The Rutherford Institute of Charlottesville, Virginia has issued a letter to attorneys representing the town of Holly Ridge, North Carolina, demanding that its police department be trained in the constitutional free speech rights of citizens.
The letter surrounds a situation that took place this past Independence Day when missionary Jesse Boyd and friend Ricky Springer were attending a fireworks display in the public park in Holly Ridge. Boyd distributed tracts and filmed Springer as he preached.
When one of the attendees who had been drinking began to take issue with the preaching, Sergeant Keith Whaley told Springer that he could not utilize the small amplification device that was clipped to his belt. As Boyd stepped in and tried to get clarification about what law Springer was violating, Whaley reportedly threatened Springer with arrest.
The officer returned later with the chief of police and, according to Boyd, again refused to provide answers. When they walked away, Boyd scolded the officers by saying, “This is the USA, not the Soviet Union. Shame on you, you need to repent . . . I am not disrespecting you; I respect your office, but not your manner. This is America.”
Boyd said that when he uttered the word “repent,” the officers turned back around and took him into police custody. He was transported to the Onslow County Jail approximately 45 minutes away, where he was held on $500 bond.
Boyd was then charged with disorderly conduct for “making utterances and using abusive language, intended and plainly likely to produce immediate violent retaliation” against the police.
Days later, District Attorney Ernest Lee advised Boyd that the case had been dismissed, citing “insufficient evidence to warrant prosecution.”
“[T]he verbal conduct in question must not only meet the definition of the [disorderly conduct] statute, but the verbal conduct must also not be constitutionally protected speech,” he wrote in documents filed with the court. “[B]ased upon the applicable law and the evidence leading to this charge, there is insufficient evidence to prove beyond a reasonable doubt that Jesse Michael Boyd is guilty of disorderly conduct.”
The Rutherford Institute is now working to ensure that the Holly Ridge Police Department respects the free speech rights of all citizens in light of the incident.
“[O]n behalf of Mr.
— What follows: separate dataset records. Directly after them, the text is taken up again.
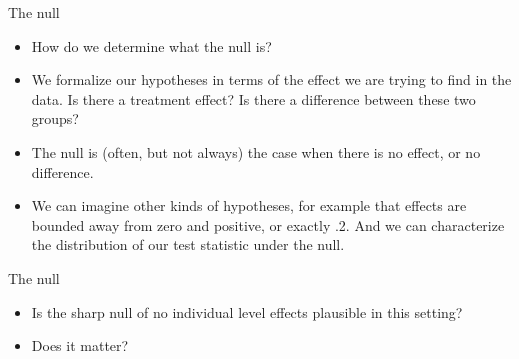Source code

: \documentclass[xcolor={dvipsnames},handout]{beamer}
\begin{document}

\begin{frame}{The null}

\begin{itemize}
\item How do we determine what the null is?
\item We formalize our hypotheses in terms of the effect we are trying to find in the data. Is there a treatment effect? Is there a difference between these two groups?
\item The null is (often, but not always) the case when there is no effect, or no difference.
\item We can imagine other kinds of hypotheses, for example that effects are bounded away from zero and positive, or exactly .2. And we can characterize the distribution of our test statistic under the null.
\end{itemize}

\end{frame}



\begin{frame}{The null}

\begin{itemize}
\item Is the sharp null of no individual level effects plausible in this setting?
\item Does it matter?
\end{itemize}

\end{frame}
\end{document}
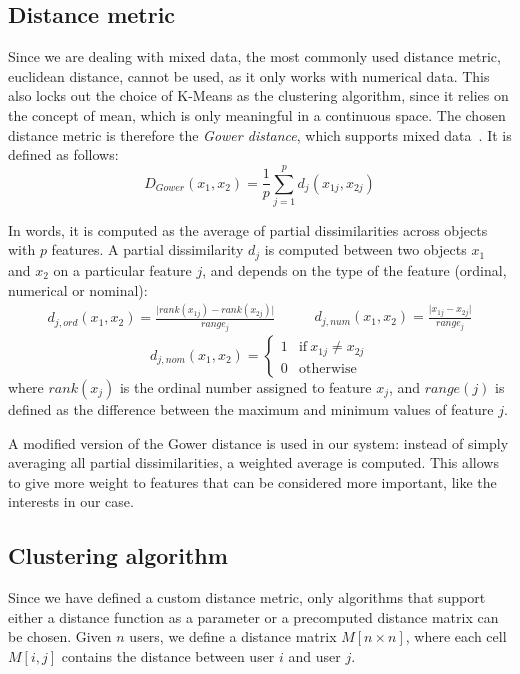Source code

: \subsection{Distance metric}
\label{subsec:distance_metric}
Since we are dealing with mixed data, the most commonly used distance metric, euclidean distance, cannot be used, as it only works with numerical data. This also locks out the choice of K-Means as the clustering algorithm, since it relies on the concept of mean, which is only meaningful in a continuous space. The chosen distance metric is therefore the \emph{Gower distance}, which supports mixed data~\cite{tuerhong2014gower}. It is defined as follows:
\begin{equation*}
    D_{Gower}(x_1,x_2)=\frac{1}{p}\sum_{j=1}^{p}d_j(x_{1j},x_{2j})
\end{equation*}

In words, it is computed as the average of partial dissimilarities across objects with $p$ features. A partial dissimilarity $d_j$ is computed between two objects $x_1$ and $x_2$ on a particular feature $j$, and depends on the type of the feature (ordinal, numerical or nominal):
\begin{equation*}
    \begin{split}
        d_{j,ord}(x_1,x_2)=\frac{\lvert rank(x_{1j})-rank(x_{2j})\rvert}{range_j}
    \end{split}
    \qquad
    \begin{split}
        d_{j,num}(x_1,x_2)=\frac{\lvert x_{1j}-x_{2j}\rvert}{range_j}
    \end{split}
    \end{equation*}
    \begin{equation*}
        d_{j,nom}(x_1,x_2)=
        \begin{cases}
            1 & \text{if}\ x_{1j}\neq x_{2j} \\
            0 & \text{otherwise}
        \end{cases}
\end{equation*}
where $rank(x_j)$ is the ordinal number assigned to feature $x_j$, and $range(j)$ is defined as the difference between the maximum and minimum values of feature $j$.

A modified version of the Gower distance is used in our system: instead of simply averaging all partial dissimilarities, a weighted average is computed. This allows to give more weight to features that can be considered more important, like the interests in our case.

\subsection{Clustering algorithm}
Since we have defined a custom distance metric, only algorithms that support either a distance function as a parameter or a precomputed distance matrix can be chosen. Given $n$ users, we define a distance matrix $M[n\times n]$, where each cell $M[i,j]$ contains the distance between user $i$ and user $j$.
Boyd and Mr. Springer, the Institute demands that the Town take immediate action to rectify the grievous wrongs that were done to them by the Holly Ridge officers acting under color of their office,” the demand letter states. “Given that these officers were clearly ignorant of the dictates of the Constitution they swore to uphold, as well as the constitutional rights of those they are duty-bound to protect, we seek your assurance that government officials will take proactive measures to ensure that officers demonstrate proper regard for the First Amendment in their future interactions with citizens.”
The legal organization also sought revisions to the town’s current noise ordinance, which it asserts is vague. A response was requested by August 10th.